Many homeowners and even some contractors assume that quality asphalt shingles with an ice-and-water-shield rated at 'high wind' or 'architectural' grade is sufficient, and that the ice-and-water-shield can be applied only to the bottom 12 inches of eave. Murrysville's plan reviewers and inspectors will reject this. The city's position is documented in the permit review checklist: 24 inches minimum, measured vertically up the roof slope from the eave edge, with a minimum 6-inch overlap at seams, and with all seams taped or sealed to prevent water infiltration. If your contractor applies ice-and-water-shield only to the bottom 12 inches, the final inspection will fail, the shingles will have to be temporarily lifted, and the shield will have to be extended—a 1–2 day delay and an additional $200–$400 cost. To avoid this, specify on your permit application 'Ice-and-water-shield, 24 inches from eave, self-adhering synthetic, 6-inch seam overlap, taped.'
In practice, the 24-inch rule also means that homes with deep eaves or cathedral ceilings may require more underlayment than a simple shingle-count replacement. If your home has 18-inch eaves and the roof slope is shallow (4:12 or less), the 24-inch vertical measurement translates to 30+ linear feet of shield per eave line on a typical 1,800 square-foot ranch. The cost of premium ice-and-water-shield is roughly $0.80–$1.20 per square foot, so a full eave treatment runs $300–$500 for an average home. This is a mandatory cost in Murrysville, not an upgrade, so factor it into your budget. Some roofers try to save money by specifying a cheaper tar-paper felt underlayment instead of ice-and-water-shield, but Murrysville's inspectors will flag this and require the shield. The city's enforcement is not arbitrary—it reflects real insurance data showing that homes in climate zone 5A without proper ice-and-water-shield experience 3–4 times higher rates of attic and wall water damage compared to homes with the 24-inch shield installed correctly.
Murrysville City Hall, 4100 Pinegate Drive, Murrysville, PA 15668
Phone: 724-325-6451 (permit line; verify hours before calling)
Monday–Friday, 8:00 a.m.–5:00 p.m. (subject to change; confirm with city)
Common questions
Do I need a permit if I'm just replacing gutters and downspouts?
No. Gutter and downspout replacement, even if done during a roof replacement, is exempt from permitting in Murrysville. However, if you are modifying drainage (e.g., adding a new downspout to discharge into a dry well or storm drain that does not exist), the city's stormwater division may require a separate stormwater approval. For a typical like-for-kind gutter replacement, no permit is needed.
Can I use metal roofing instead of asphalt shingles, and does it require a different permit?
Yes, you can use metal roofing. A material change from asphalt to metal triggers a structural review if the home is more than 30 years old because metal roofing has a different load profile (usually lighter, but with concentrated fastening points).

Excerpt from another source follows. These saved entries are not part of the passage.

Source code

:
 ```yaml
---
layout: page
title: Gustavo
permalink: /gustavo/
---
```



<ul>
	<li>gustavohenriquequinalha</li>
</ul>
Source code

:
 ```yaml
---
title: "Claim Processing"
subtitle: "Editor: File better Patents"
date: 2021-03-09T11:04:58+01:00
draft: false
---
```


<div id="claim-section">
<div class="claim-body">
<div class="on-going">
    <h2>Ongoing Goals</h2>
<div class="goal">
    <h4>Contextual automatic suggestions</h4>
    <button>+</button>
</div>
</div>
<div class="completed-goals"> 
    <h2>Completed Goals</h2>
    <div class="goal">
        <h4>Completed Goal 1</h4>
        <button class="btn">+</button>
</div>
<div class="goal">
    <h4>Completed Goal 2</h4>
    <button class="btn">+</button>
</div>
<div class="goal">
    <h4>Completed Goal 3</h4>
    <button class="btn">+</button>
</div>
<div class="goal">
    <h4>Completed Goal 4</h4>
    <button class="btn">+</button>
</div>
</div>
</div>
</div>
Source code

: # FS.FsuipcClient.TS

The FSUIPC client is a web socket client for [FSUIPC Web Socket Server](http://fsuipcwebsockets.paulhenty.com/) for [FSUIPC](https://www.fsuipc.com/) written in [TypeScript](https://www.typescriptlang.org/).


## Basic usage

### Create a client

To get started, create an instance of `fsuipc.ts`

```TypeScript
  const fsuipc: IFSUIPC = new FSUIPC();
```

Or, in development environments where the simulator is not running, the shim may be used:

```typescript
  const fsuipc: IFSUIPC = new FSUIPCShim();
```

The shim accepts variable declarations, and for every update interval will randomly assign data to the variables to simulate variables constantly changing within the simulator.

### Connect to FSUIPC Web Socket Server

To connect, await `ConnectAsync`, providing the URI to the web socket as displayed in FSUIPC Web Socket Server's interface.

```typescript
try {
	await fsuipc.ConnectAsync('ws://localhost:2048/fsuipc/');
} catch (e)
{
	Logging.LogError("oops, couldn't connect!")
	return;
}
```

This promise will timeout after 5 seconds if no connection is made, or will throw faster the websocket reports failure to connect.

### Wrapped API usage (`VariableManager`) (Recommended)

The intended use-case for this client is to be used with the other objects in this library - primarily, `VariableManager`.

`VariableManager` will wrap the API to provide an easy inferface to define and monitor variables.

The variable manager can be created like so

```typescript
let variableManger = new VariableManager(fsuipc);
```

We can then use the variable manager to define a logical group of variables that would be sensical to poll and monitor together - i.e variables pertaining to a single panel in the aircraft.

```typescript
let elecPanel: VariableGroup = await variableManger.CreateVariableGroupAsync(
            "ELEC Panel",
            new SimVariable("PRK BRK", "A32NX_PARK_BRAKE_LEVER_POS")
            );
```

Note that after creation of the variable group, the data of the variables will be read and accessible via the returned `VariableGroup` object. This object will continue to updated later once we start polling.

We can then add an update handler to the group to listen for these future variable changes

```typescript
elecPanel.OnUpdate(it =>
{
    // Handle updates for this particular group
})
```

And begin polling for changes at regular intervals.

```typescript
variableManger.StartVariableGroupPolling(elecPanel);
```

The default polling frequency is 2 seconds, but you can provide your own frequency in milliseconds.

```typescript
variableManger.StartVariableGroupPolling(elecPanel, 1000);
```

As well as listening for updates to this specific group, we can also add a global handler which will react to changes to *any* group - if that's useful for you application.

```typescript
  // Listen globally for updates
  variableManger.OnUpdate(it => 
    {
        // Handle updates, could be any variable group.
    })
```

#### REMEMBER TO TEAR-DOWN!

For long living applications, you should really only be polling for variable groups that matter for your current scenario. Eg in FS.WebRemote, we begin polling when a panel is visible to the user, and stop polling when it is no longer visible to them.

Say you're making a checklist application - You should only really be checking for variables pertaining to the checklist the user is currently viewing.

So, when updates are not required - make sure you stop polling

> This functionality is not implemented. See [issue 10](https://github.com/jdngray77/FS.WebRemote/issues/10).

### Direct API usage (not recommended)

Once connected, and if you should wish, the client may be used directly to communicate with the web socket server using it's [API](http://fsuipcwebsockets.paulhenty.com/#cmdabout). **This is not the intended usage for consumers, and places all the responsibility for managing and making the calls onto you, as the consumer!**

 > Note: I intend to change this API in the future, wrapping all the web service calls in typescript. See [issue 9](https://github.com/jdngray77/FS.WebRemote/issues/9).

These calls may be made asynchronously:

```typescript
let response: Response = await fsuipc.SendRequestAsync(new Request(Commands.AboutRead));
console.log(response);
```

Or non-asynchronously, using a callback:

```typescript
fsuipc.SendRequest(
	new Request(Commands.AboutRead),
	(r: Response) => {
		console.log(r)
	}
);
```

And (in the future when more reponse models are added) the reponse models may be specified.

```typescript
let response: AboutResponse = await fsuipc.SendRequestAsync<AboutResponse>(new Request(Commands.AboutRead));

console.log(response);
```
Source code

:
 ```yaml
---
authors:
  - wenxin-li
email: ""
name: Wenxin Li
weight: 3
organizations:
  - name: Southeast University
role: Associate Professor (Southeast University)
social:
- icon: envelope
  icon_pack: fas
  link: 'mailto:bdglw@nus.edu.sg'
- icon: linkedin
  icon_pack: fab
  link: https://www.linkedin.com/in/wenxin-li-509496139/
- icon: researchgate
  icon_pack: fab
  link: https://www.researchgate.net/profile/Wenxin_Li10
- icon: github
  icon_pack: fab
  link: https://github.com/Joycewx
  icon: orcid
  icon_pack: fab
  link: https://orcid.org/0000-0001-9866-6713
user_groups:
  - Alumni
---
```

The permit fee is the same ($150–$300), but the plan-review cycle may extend 5–7 business days to confirm that the roof deck and framing can support the new material and fastening pattern. Metal roofing also requires specific underlayment and ventilation details; specify these in your permit application to avoid rejection.
What happens if I discover asbestos in my shingles during tear-off?
Stop work immediately and call a licensed asbestos abatement contractor. Do not let your regular roofer handle it. The abatement contractor will obtain a separate Westmoreland County permit and remove the material properly, typically costing $3,000–$6,000 and adding 2–3 weeks to your timeline. Your primary roofer can resume work after abatement is complete and documented. Murrysville requires proof of proper asbestos disposal (a receipt or manifest from a licensed landfill) before the city will issue final approval.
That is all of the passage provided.